• Problem to solve:
Exactly how many lines below mention "Research"? Answer with that number alone.

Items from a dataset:
BEGIN

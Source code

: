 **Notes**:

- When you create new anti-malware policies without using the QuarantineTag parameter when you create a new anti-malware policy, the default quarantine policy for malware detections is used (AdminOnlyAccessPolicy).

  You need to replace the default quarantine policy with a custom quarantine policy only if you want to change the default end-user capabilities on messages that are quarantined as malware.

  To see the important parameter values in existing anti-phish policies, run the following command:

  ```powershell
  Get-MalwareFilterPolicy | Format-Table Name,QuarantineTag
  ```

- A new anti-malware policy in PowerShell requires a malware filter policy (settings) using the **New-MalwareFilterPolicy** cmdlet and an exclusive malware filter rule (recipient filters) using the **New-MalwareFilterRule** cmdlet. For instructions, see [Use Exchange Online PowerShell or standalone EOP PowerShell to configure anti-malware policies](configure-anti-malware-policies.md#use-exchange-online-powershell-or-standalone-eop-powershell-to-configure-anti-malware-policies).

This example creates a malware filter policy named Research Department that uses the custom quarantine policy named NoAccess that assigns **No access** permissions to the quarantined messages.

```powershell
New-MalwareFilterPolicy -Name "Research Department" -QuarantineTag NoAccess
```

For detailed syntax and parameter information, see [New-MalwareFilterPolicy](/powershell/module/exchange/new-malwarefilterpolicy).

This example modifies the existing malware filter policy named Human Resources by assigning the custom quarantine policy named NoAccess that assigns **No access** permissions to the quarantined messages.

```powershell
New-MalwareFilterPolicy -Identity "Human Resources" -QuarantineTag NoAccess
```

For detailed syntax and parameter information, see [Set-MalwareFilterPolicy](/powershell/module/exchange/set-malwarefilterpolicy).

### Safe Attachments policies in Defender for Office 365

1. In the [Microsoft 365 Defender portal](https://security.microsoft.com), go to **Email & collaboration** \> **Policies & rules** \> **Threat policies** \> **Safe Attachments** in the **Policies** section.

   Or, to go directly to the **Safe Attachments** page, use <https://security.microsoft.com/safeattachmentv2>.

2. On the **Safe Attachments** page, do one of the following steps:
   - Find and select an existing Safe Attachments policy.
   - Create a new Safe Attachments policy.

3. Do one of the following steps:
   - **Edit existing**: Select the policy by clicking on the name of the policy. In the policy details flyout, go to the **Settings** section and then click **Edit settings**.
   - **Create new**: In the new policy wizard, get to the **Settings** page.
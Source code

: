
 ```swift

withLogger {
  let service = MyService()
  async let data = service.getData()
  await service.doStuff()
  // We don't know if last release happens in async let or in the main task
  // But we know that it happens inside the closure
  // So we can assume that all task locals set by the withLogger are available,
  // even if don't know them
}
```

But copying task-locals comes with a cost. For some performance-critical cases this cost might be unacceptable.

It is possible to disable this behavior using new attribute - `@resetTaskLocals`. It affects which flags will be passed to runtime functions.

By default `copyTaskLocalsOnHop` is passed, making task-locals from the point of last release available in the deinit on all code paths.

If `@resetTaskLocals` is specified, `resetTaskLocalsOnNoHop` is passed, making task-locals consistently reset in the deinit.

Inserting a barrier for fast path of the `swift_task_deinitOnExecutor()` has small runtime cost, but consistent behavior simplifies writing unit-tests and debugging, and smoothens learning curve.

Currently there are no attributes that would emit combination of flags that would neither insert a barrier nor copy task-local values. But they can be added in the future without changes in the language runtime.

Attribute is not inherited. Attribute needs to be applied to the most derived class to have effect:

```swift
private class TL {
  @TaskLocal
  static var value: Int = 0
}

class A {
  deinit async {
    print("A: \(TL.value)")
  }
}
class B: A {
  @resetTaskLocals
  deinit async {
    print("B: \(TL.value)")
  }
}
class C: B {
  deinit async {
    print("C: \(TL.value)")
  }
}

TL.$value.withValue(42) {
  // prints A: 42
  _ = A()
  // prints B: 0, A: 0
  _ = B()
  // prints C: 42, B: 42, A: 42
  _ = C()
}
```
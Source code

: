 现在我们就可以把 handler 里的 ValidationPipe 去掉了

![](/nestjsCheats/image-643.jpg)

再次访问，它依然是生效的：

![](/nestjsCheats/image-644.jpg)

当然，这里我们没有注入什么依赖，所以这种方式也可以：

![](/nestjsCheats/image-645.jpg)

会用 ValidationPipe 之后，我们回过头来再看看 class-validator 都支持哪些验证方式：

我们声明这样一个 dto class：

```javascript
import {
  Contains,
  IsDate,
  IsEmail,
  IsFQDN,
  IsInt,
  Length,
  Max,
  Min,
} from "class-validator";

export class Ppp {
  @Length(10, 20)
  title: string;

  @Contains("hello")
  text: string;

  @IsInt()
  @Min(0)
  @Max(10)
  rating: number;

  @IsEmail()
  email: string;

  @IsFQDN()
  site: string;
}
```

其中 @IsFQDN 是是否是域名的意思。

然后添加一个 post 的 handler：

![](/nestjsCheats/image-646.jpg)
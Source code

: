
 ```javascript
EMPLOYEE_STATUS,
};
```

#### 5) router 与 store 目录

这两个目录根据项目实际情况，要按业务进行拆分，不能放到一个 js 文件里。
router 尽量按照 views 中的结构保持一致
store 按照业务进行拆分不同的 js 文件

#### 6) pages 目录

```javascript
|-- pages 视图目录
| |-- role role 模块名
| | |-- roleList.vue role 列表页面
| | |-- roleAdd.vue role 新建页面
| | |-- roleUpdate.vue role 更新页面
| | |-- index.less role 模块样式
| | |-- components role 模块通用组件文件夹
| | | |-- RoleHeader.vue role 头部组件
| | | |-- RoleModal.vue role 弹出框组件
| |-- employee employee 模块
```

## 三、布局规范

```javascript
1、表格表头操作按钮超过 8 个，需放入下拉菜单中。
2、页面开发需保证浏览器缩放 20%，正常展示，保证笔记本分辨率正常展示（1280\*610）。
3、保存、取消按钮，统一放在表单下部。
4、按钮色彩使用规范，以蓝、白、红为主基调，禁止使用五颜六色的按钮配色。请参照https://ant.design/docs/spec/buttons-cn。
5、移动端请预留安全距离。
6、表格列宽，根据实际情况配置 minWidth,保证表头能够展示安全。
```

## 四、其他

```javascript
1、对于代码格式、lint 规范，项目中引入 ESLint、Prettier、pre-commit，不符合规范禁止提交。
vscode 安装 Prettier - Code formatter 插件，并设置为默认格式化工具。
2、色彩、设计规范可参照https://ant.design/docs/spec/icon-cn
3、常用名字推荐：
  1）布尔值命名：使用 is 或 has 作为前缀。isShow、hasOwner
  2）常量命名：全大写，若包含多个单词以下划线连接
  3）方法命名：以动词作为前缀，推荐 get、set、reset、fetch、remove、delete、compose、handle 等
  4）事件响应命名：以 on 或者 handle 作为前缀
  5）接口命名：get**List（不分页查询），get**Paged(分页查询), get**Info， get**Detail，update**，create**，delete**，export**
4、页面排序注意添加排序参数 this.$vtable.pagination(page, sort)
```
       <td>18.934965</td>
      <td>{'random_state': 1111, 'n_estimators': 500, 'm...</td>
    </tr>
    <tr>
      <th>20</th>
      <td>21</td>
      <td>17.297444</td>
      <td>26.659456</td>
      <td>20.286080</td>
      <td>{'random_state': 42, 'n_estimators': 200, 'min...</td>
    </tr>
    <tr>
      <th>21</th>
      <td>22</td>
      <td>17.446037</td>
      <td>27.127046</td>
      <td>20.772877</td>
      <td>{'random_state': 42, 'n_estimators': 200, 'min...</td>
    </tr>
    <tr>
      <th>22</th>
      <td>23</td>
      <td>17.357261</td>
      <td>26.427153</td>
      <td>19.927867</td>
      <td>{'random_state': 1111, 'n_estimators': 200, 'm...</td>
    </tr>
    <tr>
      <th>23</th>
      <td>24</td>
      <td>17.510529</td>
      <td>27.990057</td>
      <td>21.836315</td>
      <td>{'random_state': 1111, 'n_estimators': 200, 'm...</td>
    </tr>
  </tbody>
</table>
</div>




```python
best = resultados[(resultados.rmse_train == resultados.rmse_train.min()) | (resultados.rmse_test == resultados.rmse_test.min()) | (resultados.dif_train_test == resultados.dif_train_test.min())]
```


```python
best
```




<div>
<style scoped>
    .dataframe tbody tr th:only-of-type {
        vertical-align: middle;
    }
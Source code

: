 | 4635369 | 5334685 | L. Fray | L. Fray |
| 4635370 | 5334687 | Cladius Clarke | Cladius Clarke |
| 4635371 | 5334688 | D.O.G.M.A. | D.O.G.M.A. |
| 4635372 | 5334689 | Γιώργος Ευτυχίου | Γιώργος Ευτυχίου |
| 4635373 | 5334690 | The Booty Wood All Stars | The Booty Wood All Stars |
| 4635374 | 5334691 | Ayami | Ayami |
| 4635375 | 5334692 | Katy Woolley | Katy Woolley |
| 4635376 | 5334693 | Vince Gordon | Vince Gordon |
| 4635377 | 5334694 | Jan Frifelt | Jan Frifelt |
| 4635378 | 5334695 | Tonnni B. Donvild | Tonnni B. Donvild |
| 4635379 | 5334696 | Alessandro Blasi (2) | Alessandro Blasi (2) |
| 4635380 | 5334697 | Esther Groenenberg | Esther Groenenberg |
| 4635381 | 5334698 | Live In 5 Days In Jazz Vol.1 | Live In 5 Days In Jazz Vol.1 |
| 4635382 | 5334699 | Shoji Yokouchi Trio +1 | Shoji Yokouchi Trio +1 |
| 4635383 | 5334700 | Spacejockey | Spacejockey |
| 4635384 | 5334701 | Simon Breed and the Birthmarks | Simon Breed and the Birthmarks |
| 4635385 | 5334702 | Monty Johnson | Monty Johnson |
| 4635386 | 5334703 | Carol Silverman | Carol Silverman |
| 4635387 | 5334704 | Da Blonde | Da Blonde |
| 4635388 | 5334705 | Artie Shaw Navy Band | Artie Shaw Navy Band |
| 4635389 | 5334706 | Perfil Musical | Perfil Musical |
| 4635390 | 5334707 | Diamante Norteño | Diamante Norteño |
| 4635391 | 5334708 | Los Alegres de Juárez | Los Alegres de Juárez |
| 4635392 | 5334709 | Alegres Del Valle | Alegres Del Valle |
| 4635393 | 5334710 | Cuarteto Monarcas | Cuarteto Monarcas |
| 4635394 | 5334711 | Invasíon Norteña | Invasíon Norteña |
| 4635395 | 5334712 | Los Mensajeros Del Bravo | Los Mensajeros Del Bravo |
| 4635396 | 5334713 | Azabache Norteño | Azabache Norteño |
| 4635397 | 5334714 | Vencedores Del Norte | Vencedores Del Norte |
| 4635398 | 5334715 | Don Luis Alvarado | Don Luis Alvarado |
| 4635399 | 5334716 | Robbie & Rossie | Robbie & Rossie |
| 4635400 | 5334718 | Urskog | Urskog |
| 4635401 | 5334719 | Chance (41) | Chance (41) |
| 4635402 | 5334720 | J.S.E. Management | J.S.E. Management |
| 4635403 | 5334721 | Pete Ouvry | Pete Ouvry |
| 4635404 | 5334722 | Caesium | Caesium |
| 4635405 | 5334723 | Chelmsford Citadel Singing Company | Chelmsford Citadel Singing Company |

END

• Result below:
2